━━━ Extracted information
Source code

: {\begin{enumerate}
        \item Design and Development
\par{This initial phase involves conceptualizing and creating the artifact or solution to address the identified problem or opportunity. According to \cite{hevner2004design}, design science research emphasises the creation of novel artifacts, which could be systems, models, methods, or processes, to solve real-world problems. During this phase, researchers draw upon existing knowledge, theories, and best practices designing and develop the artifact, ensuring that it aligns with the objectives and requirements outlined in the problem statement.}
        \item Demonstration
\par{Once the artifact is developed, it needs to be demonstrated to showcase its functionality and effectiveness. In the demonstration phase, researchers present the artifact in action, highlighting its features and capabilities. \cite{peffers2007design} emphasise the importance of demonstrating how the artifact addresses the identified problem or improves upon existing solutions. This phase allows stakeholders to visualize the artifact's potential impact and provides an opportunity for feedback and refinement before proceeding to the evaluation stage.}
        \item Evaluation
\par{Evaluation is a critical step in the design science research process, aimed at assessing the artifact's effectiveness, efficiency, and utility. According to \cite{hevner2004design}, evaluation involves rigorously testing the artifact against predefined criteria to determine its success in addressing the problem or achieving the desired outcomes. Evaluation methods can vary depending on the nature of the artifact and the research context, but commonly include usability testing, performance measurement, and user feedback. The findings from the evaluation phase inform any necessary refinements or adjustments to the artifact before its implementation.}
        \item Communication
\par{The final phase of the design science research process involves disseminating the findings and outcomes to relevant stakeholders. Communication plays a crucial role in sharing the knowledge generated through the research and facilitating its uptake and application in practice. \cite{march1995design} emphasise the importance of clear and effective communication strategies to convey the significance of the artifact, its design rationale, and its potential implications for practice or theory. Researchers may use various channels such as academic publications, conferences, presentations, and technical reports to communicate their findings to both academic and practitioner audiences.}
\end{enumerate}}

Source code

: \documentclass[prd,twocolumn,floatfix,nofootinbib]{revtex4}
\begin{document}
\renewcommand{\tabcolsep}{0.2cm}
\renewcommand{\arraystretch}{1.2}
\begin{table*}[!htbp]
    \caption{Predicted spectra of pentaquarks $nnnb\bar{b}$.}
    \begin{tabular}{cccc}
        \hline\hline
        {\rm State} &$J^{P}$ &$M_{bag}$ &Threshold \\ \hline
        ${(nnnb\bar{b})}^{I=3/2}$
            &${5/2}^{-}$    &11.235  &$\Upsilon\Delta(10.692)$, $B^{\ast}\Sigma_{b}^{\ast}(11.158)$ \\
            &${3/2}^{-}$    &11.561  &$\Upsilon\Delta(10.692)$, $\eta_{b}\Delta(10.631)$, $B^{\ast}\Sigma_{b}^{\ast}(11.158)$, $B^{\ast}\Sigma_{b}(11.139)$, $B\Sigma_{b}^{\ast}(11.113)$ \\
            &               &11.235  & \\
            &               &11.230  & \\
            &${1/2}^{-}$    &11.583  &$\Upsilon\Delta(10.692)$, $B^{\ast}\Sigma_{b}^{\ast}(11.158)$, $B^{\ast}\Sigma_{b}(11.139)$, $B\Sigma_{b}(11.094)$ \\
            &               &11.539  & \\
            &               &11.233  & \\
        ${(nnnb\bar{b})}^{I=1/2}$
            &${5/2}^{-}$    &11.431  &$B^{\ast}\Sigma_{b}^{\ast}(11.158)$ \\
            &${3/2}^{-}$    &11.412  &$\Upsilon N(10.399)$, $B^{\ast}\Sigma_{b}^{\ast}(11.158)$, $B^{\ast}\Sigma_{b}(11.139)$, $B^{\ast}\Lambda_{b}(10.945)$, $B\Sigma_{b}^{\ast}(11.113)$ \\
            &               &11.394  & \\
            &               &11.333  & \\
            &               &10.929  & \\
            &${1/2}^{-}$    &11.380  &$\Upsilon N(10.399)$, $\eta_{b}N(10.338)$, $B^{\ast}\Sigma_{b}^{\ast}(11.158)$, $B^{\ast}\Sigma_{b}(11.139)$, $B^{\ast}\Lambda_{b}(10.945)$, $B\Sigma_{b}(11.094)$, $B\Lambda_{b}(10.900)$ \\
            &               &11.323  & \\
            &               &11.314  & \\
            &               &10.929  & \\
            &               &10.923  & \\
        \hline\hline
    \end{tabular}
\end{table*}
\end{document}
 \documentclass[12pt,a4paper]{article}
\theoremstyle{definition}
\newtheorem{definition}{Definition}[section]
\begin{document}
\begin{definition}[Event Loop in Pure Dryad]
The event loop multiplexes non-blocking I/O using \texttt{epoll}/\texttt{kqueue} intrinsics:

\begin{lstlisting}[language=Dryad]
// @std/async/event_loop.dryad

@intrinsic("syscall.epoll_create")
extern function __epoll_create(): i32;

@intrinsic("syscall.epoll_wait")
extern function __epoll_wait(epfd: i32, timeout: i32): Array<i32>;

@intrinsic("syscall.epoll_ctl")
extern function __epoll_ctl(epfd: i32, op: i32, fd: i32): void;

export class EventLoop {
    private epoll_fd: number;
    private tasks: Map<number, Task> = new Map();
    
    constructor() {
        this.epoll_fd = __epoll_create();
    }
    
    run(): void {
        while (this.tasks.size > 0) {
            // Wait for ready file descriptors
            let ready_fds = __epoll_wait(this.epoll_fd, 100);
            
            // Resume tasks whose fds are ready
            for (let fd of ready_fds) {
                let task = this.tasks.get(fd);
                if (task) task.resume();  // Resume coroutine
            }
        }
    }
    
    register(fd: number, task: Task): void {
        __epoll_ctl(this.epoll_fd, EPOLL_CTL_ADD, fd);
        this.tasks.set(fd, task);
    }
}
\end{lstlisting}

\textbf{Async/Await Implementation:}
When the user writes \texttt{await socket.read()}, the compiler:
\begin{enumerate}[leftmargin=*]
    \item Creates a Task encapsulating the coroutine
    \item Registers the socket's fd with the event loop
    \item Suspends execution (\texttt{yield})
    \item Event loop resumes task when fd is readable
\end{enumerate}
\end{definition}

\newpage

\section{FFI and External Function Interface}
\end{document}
━━━━━━
Task details | Return a copy of each line in the entries that contains "renewcommand".

Solution to this exercise |
\renewcommand{\tabcolsep}{0.2cm}
\renewcommand{\arraystretch}{1.2}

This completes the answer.